See http://www.sitemaps.org/protocol.html for more information on the meaning of these parameters.

To cause the servlet to log it’s configuration parameter loading to the logj appenders, make sure it is running with debug enabled by adding the following line to log4j.properties:

log4j.com.brendonmatheson.pebbleaddons.sitemap=debug

Telling the Search Engines About Your Sitemap

Google

The final step is to tell the GoogleBot to use your sitemap.xml descriptor instead of doing it’s standard indexing.

If you haven’t logged into Google’s Webmaster tools before, you’ll need to link in and verify your website. To access Google Webmaster Tools, all you need is a GMail account.

After that, you can go to the Sitemaps tab, click “Add a new Sitemap”, and point it at the dynamically generated sitemap.xml you now have in your blog. GoogleBot is a busy piece of software, so after you submit your sitemap you’ll probably have to wait a little while, possibly a few hours, before it’s accessed.

Yahoo!

Yahoo has Site Explorer, a management UI quite similar to Google’s Webmaster Tools. which allows you to submit your sitemap.xml’s URL. To access Yahoo’s Site Explorer app, you need a Yahoo account.

If you’re watching your log to see when the bot accesses your sitemap.xml, Yahoo seems to use the UserAgent header:

Mozilla/4.0 (compatible; MSIE 6.0; Windows 98)

Cheeky.

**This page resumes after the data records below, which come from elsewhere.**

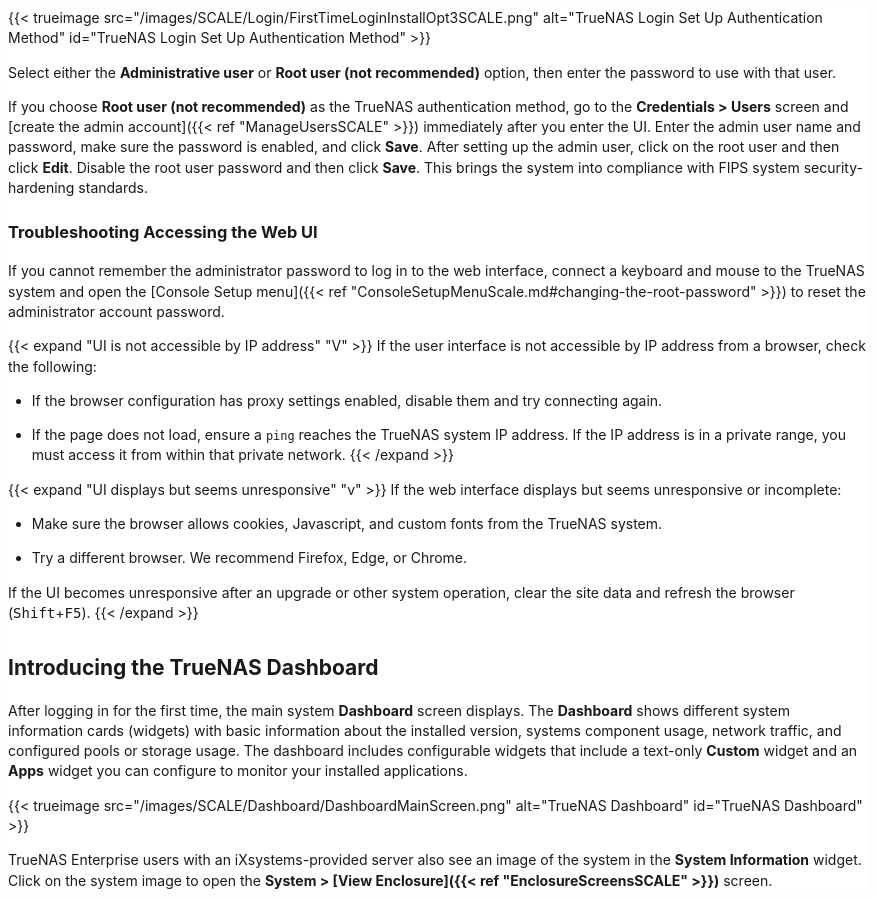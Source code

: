 {{< trueimage src="/images/SCALE/Login/FirstTimeLoginInstallOpt3SCALE.png" alt="TrueNAS Login Set Up Authentication Method" id="TrueNAS Login Set Up Authentication Method" >}}

Select either the **Administrative user** or **Root user (not recommended)** option, then enter the password to use with that user.

If you choose **Root user (not recommended)** as the TrueNAS authentication method, go to the **Credentials > Users** screen and [create the admin account]({{< ref "ManageUsersSCALE" >}}) immediately after you enter the UI.
Enter the admin user name and password, make sure the password is enabled, and click **Save**.
After setting up the admin user, click on the root user and then click **Edit**. Disable the root user password and then click **Save**.
This brings the system into compliance with FIPS system security-hardening standards.

### Troubleshooting Accessing the Web UI
If you cannot remember the administrator password to log in to the web interface, connect a keyboard and mouse to the TrueNAS system and open the [Console Setup menu]({{< ref "ConsoleSetupMenuScale.md#changing-the-root-password" >}}) to reset the administrator account password.

{{< expand "UI is not accessible by IP address" "V" >}}
If the user interface is not accessible by IP address from a browser, check the following:

* If the browser configuration has proxy settings enabled, disable them and try connecting again.

* If the page does not load, ensure a `ping` reaches the TrueNAS system IP address.
  If the IP address is in a private range, you must access it from within that private network.
{{< /expand >}}

{{< expand "UI displays but seems unresponsive" "v" >}}
If the web interface displays but seems unresponsive or incomplete:

* Make sure the browser allows cookies, Javascript, and custom fonts from the TrueNAS system.

* Try a different browser. We recommend Firefox, Edge, or Chrome.

If the UI becomes unresponsive after an upgrade or other system operation, clear the site data and refresh the browser (<kbd>Shift</kbd>+<kbd>F5</kbd>).
{{< /expand >}}

## Introducing the TrueNAS Dashboard

After logging in for the first time, the main system **Dashboard** screen displays.
The **Dashboard** shows different system information cards (widgets) with basic information about the installed version, systems component usage, network traffic, and configured pools or storage usage.
The dashboard includes configurable widgets that include a text-only **Custom** widget and an **Apps** widget you can configure to monitor your installed applications.

{{< trueimage src="/images/SCALE/Dashboard/DashboardMainScreen.png" alt="TrueNAS Dashboard" id="TrueNAS Dashboard" >}}

TrueNAS Enterprise users with an iXsystems-provided server also see an image of the system in the **System Information** widget.
Click on the system image to open the **System > [View Enclosure]({{< ref "EnclosureScreensSCALE" >}})** screen.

Or maybe there really is a guy in some Yahoo basement on an old Win 98 box who has the job of manually entering all sitemap.xml information into the Yahoo index. Poor feller.

I’ve looked all over and haven’t been able to find any place where you can submit a sitemap.xml to MSN, so I guess they haven’t implemented it yet. If anyone has any info on this please let me know so I can update this post.